For skin permeation enhancement, either enhanced thermodynamic activity due to supersaturation and/or the presence of coformer (often acts as permeation enhancer) are considered significant. In some cases, coformer used in the system also acts as a permeation enhancer. Atenolol supersaturated coamrophous system was developed where urea was used as coformer . Skin permeation through mice skin was observed the highest from the supersaturated coamoprhous system (Figure 2). Permeation flux of atenolol was noted 2.9 and 6 folds higher in coamorphous system than pure atenolol saturated suspension and atenolol- urea saturated suspension, respectively.

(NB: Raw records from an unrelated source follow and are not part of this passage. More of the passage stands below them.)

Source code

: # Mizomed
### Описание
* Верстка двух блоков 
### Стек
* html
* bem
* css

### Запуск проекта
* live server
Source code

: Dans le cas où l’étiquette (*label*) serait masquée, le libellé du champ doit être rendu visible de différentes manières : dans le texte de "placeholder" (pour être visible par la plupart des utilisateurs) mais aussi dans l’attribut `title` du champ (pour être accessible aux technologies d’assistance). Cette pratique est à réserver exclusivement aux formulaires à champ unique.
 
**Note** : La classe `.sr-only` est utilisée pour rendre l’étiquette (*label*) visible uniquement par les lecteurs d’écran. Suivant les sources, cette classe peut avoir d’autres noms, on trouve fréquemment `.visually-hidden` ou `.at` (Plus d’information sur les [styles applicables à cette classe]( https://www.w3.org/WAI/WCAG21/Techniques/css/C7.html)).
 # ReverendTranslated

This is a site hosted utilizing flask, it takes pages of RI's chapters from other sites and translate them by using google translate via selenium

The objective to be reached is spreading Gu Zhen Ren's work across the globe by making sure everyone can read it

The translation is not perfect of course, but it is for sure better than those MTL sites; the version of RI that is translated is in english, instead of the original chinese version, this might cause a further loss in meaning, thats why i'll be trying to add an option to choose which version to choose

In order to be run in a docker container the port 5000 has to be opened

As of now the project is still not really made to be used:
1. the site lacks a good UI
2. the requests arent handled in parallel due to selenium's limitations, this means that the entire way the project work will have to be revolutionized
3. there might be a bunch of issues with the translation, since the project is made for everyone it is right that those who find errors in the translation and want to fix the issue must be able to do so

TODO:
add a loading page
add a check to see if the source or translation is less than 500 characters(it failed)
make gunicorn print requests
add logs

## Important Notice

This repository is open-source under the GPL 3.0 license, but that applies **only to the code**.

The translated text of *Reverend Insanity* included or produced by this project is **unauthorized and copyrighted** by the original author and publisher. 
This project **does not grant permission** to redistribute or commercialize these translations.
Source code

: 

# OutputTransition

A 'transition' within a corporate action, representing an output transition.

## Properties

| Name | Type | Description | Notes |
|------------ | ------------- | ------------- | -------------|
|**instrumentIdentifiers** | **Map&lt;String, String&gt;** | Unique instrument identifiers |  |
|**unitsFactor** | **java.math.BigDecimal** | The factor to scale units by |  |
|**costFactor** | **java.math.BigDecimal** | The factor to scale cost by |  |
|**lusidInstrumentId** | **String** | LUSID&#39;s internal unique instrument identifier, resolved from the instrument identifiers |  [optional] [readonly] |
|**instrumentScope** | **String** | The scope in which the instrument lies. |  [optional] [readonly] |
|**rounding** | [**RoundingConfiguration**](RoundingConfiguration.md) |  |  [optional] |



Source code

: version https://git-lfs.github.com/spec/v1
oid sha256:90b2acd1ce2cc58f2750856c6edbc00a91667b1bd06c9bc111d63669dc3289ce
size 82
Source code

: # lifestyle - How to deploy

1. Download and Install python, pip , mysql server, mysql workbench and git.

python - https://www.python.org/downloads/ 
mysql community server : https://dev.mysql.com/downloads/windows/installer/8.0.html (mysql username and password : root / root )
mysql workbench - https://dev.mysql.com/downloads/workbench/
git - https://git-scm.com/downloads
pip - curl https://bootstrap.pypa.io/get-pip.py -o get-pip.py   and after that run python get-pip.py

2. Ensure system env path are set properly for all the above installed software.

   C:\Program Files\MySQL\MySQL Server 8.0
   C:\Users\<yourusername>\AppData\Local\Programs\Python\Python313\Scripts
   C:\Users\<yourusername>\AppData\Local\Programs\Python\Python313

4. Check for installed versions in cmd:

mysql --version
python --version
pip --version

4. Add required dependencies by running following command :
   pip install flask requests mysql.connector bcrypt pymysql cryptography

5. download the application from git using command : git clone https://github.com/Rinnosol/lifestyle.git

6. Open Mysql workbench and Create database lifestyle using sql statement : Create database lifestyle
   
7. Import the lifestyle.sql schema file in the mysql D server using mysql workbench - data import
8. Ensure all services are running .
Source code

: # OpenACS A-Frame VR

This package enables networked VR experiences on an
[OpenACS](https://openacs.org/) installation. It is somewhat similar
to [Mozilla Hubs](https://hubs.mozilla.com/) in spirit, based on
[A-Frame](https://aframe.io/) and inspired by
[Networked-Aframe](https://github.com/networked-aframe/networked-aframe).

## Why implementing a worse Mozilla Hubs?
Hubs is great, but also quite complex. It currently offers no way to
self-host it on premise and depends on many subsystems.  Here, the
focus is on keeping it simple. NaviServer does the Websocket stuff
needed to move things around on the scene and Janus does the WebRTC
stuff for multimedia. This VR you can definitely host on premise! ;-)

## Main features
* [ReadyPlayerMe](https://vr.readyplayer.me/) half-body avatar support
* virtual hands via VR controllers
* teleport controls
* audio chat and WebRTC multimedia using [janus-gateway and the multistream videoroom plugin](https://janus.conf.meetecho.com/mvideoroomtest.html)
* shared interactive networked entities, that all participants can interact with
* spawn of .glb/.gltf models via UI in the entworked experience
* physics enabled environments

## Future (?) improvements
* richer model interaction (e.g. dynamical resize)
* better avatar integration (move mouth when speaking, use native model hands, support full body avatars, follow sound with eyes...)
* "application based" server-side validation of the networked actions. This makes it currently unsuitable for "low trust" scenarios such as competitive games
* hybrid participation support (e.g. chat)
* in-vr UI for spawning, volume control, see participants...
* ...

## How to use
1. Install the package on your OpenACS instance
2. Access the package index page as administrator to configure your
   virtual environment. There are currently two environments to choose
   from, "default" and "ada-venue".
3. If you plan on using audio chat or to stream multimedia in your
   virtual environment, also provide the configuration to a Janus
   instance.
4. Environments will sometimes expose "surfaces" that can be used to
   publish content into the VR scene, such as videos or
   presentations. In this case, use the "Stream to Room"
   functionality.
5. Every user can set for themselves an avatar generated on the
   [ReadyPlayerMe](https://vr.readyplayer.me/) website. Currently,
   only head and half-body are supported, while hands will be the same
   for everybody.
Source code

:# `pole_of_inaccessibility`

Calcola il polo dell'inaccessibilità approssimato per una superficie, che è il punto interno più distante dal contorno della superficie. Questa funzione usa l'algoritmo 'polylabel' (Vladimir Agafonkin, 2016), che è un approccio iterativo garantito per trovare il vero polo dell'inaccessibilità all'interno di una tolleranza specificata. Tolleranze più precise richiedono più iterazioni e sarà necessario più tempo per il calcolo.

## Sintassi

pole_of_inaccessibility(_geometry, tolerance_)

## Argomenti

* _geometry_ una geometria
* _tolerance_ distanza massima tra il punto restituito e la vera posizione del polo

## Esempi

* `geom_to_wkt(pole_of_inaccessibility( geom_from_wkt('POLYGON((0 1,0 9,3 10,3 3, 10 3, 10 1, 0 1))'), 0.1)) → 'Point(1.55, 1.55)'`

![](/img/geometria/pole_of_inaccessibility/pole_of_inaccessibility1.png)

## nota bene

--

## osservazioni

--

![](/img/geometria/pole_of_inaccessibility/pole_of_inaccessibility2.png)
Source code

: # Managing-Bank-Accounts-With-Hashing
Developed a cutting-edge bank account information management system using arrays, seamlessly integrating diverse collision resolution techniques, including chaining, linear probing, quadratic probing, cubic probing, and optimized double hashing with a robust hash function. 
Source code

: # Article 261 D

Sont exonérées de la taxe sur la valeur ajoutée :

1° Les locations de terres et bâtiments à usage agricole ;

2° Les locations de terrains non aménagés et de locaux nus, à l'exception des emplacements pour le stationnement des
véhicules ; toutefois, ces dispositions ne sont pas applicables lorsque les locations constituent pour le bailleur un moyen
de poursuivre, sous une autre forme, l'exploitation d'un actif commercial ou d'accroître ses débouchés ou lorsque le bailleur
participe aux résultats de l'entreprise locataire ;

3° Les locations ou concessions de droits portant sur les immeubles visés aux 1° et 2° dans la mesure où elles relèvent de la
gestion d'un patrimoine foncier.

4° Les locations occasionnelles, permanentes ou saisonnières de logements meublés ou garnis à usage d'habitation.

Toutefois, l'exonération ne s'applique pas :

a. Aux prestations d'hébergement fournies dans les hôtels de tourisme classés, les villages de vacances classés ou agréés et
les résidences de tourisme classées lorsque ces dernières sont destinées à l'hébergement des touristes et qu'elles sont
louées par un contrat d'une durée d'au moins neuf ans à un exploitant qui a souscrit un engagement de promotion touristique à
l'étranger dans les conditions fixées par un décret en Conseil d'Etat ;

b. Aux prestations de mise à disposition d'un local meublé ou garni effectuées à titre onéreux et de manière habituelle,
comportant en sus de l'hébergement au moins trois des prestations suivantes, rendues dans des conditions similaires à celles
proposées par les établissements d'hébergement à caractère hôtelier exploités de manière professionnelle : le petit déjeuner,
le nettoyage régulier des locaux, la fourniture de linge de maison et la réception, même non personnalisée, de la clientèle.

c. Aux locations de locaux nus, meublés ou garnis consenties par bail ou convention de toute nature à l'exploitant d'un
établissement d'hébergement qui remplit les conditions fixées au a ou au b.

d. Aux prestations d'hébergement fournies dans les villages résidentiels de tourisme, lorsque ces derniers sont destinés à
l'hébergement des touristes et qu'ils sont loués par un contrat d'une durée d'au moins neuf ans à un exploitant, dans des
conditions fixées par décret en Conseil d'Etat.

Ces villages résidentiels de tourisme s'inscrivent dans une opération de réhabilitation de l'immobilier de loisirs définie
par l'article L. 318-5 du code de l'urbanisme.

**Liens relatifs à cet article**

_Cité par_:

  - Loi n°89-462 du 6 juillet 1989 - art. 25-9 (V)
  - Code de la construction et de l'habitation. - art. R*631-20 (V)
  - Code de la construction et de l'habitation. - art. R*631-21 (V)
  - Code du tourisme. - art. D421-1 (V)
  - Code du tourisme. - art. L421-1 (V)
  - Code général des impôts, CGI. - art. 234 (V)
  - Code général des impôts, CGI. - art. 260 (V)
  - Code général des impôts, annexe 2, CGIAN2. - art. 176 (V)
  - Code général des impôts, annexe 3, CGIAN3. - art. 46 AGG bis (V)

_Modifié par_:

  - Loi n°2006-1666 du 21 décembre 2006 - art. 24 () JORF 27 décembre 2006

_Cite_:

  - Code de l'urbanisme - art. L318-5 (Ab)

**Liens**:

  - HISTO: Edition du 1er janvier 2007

Urea has played a dual role of crystallization inhibitor and penetration enhancer in this study. In another recently published study, piroxicam coamoprhous system was developed. The cumulative amount of piroxicum permeated and steady-state flux through mice skin was almost doubled in coamorphous dispersion of piroxicum and citric acid (coformer) compared to a pure drug suspension and physical mixture of drug-coformer. However, in this work, the degree of supersaturation was primarily responsible for enhanced skin permeation rather than the skin penetration-enhancing property of citric acid.